(DATA TO USE Opens)

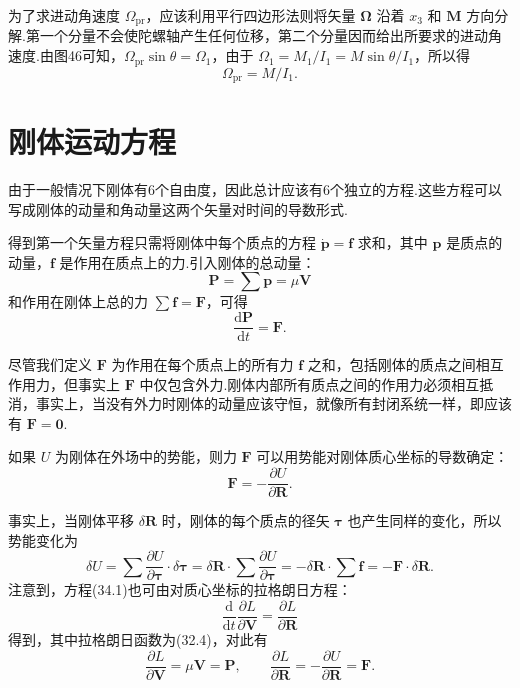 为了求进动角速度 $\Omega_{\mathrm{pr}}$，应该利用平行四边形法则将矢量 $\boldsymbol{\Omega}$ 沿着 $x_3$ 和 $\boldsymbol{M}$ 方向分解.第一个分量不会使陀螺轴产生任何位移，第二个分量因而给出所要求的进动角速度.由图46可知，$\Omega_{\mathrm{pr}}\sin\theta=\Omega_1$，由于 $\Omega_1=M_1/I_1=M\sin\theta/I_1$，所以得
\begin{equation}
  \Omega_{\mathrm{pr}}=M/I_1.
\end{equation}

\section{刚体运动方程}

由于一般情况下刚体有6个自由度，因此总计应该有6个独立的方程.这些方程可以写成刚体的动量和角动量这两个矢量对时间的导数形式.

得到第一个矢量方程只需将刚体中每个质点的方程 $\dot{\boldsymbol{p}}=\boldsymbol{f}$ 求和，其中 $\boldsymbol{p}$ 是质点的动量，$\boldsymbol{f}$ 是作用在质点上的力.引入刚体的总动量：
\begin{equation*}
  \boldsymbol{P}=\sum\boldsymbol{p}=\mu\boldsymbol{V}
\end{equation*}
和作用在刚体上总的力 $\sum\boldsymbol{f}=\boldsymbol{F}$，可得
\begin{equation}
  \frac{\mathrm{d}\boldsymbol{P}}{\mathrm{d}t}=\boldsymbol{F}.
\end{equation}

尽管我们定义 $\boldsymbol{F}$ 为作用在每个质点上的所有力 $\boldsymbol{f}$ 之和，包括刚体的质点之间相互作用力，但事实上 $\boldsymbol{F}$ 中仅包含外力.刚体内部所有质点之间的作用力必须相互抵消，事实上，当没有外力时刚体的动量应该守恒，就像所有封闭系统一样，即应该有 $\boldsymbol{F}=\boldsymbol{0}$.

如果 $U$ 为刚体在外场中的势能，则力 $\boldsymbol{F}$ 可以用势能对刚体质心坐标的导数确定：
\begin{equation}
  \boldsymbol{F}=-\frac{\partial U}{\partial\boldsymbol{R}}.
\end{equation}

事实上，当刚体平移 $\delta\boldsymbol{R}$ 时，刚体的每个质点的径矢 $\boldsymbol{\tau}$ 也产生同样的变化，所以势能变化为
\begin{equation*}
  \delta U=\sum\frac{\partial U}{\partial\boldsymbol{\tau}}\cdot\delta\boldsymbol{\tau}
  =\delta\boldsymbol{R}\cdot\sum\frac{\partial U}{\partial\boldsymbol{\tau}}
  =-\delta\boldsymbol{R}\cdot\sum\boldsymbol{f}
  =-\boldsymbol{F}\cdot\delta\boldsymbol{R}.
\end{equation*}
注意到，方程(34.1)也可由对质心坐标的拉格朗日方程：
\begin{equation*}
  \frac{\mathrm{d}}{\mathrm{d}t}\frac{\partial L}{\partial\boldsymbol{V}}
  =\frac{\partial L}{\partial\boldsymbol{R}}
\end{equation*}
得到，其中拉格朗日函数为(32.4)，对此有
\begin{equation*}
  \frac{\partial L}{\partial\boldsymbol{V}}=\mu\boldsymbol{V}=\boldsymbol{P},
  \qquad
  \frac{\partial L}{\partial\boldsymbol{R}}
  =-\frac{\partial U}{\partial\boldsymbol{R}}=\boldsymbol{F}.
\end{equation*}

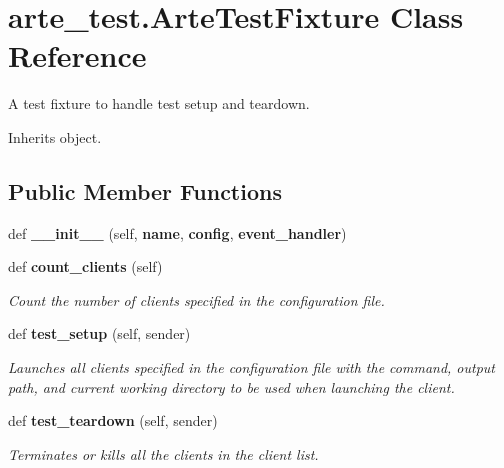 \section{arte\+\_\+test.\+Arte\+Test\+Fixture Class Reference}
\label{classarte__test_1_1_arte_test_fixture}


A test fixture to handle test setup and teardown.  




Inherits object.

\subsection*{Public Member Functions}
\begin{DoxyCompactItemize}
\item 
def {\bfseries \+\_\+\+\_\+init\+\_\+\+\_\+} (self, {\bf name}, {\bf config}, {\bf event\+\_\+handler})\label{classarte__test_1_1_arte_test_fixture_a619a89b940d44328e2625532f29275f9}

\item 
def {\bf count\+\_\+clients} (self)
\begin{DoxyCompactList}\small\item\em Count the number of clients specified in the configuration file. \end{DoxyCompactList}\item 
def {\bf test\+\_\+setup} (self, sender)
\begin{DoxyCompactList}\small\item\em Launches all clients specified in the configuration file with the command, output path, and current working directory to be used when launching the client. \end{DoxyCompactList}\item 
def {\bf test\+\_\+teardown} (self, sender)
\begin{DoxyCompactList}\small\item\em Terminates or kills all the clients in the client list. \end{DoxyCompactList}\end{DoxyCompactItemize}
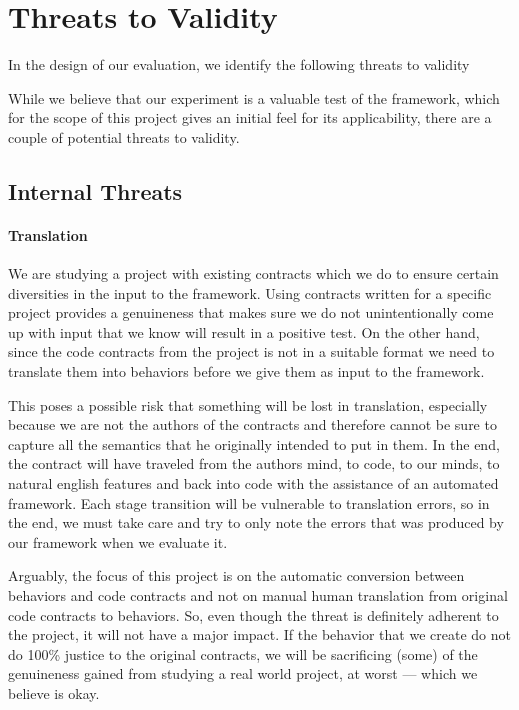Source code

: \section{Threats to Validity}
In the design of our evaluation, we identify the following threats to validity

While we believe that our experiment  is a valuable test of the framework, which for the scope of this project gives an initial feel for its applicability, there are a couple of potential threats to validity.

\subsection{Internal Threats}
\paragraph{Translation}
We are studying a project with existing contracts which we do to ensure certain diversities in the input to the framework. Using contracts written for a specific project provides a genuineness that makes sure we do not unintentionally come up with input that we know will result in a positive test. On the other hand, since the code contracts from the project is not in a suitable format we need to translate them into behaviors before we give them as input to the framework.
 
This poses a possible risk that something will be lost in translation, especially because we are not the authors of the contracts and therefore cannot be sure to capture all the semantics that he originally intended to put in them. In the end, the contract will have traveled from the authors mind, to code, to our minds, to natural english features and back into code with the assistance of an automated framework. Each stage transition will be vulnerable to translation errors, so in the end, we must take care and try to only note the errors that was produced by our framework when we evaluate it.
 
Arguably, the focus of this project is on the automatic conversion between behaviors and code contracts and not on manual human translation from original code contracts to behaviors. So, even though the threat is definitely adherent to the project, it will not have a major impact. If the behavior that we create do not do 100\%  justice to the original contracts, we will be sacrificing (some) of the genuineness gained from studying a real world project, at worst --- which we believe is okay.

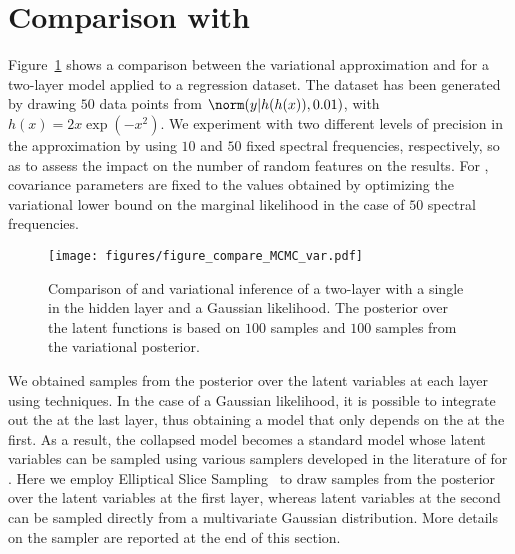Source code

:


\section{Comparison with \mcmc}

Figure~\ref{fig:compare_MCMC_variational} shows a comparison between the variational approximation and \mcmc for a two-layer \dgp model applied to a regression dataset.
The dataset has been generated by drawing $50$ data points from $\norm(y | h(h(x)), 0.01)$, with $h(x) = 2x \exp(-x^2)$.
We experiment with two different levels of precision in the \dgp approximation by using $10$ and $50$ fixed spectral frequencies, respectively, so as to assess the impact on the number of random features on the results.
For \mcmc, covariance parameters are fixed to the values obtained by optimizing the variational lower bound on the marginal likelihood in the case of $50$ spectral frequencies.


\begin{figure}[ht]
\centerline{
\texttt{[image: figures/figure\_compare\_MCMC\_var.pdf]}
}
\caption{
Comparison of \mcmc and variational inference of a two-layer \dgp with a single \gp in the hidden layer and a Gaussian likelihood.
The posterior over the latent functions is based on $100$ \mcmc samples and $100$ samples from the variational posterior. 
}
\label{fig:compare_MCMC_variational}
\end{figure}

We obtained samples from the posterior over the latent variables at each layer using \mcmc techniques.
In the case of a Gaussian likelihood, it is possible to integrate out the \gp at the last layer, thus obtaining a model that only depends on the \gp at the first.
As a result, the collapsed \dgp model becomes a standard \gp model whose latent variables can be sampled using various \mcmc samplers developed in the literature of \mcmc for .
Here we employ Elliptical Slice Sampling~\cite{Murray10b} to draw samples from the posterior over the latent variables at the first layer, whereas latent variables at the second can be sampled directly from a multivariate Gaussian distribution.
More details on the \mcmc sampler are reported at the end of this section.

(DATA TO USE Closes)

▶ **TASK REQUIREMENTS**
Each entry needs to be retyped exactly; the pictures stay out.

▶ **ANSWER TO THIS TASK**
 为了求进动角速度 $\Omega_{\mathrm{pr}}$，应该利用平行四边形法则将矢量 $\boldsymbol{\Omega}$ 沿着 $x_3$ 和 $\boldsymbol{M}$ 方向分解.第一个分量不会使陀螺轴产生任何位移，第二个分量因而给出所要求的进动角速度.由图46可知，$\Omega_{\mathrm{pr}}\sin\theta=\Omega_1$，由于 $\Omega_1=M_1/I_1=M\sin\theta/I_1$，所以得
\begin{equation}
  \Omega_{\mathrm{pr}}=M/I_1.
\end{equation}

\section{刚体运动方程}

由于一般情况下刚体有6个自由度，因此总计应该有6个独立的方程.这些方程可以写成刚体的动量和角动量这两个矢量对时间的导数形式.

得到第一个矢量方程只需将刚体中每个质点的方程 $\dot{\boldsymbol{p}}=\boldsymbol{f}$ 求和，其中 $\boldsymbol{p}$ 是质点的动量，$\boldsymbol{f}$ 是作用在质点上的力.引入刚体的总动量：
\begin{equation*}
  \boldsymbol{P}=\sum\boldsymbol{p}=\mu\boldsymbol{V}
\end{equation*}
和作用在刚体上总的力 $\sum\boldsymbol{f}=\boldsymbol{F}$，可得
\begin{equation}
  \frac{\mathrm{d}\boldsymbol{P}}{\mathrm{d}t}=\boldsymbol{F}.
\end{equation}

尽管我们定义 $\boldsymbol{F}$ 为作用在每个质点上的所有力 $\boldsymbol{f}$ 之和，包括刚体的质点之间相互作用力，但事实上 $\boldsymbol{F}$ 中仅包含外力.刚体内部所有质点之间的作用力必须相互抵消，事实上，当没有外力时刚体的动量应该守恒，就像所有封闭系统一样，即应该有 $\boldsymbol{F}=\boldsymbol{0}$.

如果 $U$ 为刚体在外场中的势能，则力 $\boldsymbol{F}$ 可以用势能对刚体质心坐标的导数确定：
\begin{equation}
  \boldsymbol{F}=-\frac{\partial U}{\partial\boldsymbol{R}}.
\end{equation}

事实上，当刚体平移 $\delta\boldsymbol{R}$ 时，刚体的每个质点的径矢 $\boldsymbol{\tau}$ 也产生同样的变化，所以势能变化为
\begin{equation*}
  \delta U=\sum\frac{\partial U}{\partial\boldsymbol{\tau}}\cdot\delta\boldsymbol{\tau}
  =\delta\boldsymbol{R}\cdot\sum\frac{\partial U}{\partial\boldsymbol{\tau}}
  =-\delta\boldsymbol{R}\cdot\sum\boldsymbol{f}
  =-\boldsymbol{F}\cdot\delta\boldsymbol{R}.
\end{equation*}
注意到，方程(34.1)也可由对质心坐标的拉格朗日方程：
\begin{equation*}
  \frac{\mathrm{d}}{\mathrm{d}t}\frac{\partial L}{\partial\boldsymbol{V}}
  =\frac{\partial L}{\partial\boldsymbol{R}}
\end{equation*}
得到，其中拉格朗日函数为(32.4)，对此有
\begin{equation*}
  \frac{\partial L}{\partial\boldsymbol{V}}=\mu\boldsymbol{V}=\boldsymbol{P},
  \qquad
  \frac{\partial L}{\partial\boldsymbol{R}}
  =-\frac{\partial U}{\partial\boldsymbol{R}}=\boldsymbol{F}.
\end{equation*}

 \section{arte\+\_\+test.\+Arte\+Test\+Fixture Class Reference}
\label{classarte__test_1_1_arte_test_fixture}


A test fixture to handle test setup and teardown.  




Inherits object.

\subsection*{Public Member Functions}
\begin{DoxyCompactItemize}
\item 
def {\bfseries \+\_\+\+\_\+init\+\_\+\+\_\+} (self, {\bf name}, {\bf config}, {\bf event\+\_\+handler})\label{classarte__test_1_1_arte_test_fixture_a619a89b940d44328e2625532f29275f9}

\item 
def {\bf count\+\_\+clients} (self)
\begin{DoxyCompactList}\small\item\em Count the number of clients specified in the configuration file. \end{DoxyCompactList}\item 
def {\bf test\+\_\+setup} (self, sender)
\begin{DoxyCompactList}\small\item\em Launches all clients specified in the configuration file with the command, output path, and current working directory to be used when launching the client. \end{DoxyCompactList}\item 
def {\bf test\+\_\+teardown} (self, sender)
\begin{DoxyCompactList}\small\item\em Terminates or kills all the clients in the client list. \end{DoxyCompactList}\end{DoxyCompactItemize}
Source code

: \section{Threats to Validity}
In the design of our evaluation, we identify the following threats to validity

While we believe that our experiment  is a valuable test of the framework, which for the scope of this project gives an initial feel for its applicability, there are a couple of potential threats to validity.

\subsection{Internal Threats}
\paragraph{Translation}
We are studying a project with existing contracts which we do to ensure certain diversities in the input to the framework. Using contracts written for a specific project provides a genuineness that makes sure we do not unintentionally come up with input that we know will result in a positive test. On the other hand, since the code contracts from the project is not in a suitable format we need to translate them into behaviors before we give them as input to the framework.
 
This poses a possible risk that something will be lost in translation, especially because we are not the authors of the contracts and therefore cannot be sure to capture all the semantics that he originally intended to put in them. In the end, the contract will have traveled from the authors mind, to code, to our minds, to natural english features and back into code with the assistance of an automated framework. Each stage transition will be vulnerable to translation errors, so in the end, we must take care and try to only note the errors that was produced by our framework when we evaluate it.
 
Arguably, the focus of this project is on the automatic conversion between behaviors and code contracts and not on manual human translation from original code contracts to behaviors. So, even though the threat is definitely adherent to the project, it will not have a major impact. If the behavior that we create do not do 100\%  justice to the original contracts, we will be sacrificing (some) of the genuineness gained from studying a real world project, at worst --- which we believe is okay.

Source code

:


\section{Comparison with \mcmc}

Figure~\ref{fig:compare_MCMC_variational} shows a comparison between the variational approximation and \mcmc for a two-layer \dgp model applied to a regression dataset.
The dataset has been generated by drawing $50$ data points from $\norm(y | h(h(x)), 0.01)$, with $h(x) = 2x \exp(-x^2)$.
We experiment with two different levels of precision in the \dgp approximation by using $10$ and $50$ fixed spectral frequencies, respectively, so as to assess the impact on the number of random features on the results.
For \mcmc, covariance parameters are fixed to the values obtained by optimizing the variational lower bound on the marginal likelihood in the case of $50$ spectral frequencies.


\begin{figure}[ht]
\centerline{
\texttt{[image: figures/figure\_compare\_MCMC\_var.pdf]}
}
\caption{
Comparison of \mcmc and variational inference of a two-layer \dgp with a single \gp in the hidden layer and a Gaussian likelihood.
The posterior over the latent functions is based on $100$ \mcmc samples and $100$ samples from the variational posterior. 
}
\label{fig:compare_MCMC_variational}
\end{figure}

We obtained samples from the posterior over the latent variables at each layer using \mcmc techniques.
In the case of a Gaussian likelihood, it is possible to integrate out the \gp at the last layer, thus obtaining a model that only depends on the \gp at the first.
As a result, the collapsed \dgp model becomes a standard \gp model whose latent variables can be sampled using various \mcmc samplers developed in the literature of \mcmc for .
Here we employ Elliptical Slice Sampling~\cite{Murray10b} to draw samples from the posterior over the latent variables at the first layer, whereas latent variables at the second can be sampled directly from a multivariate Gaussian distribution.
More details on the \mcmc sampler are reported at the end of this section.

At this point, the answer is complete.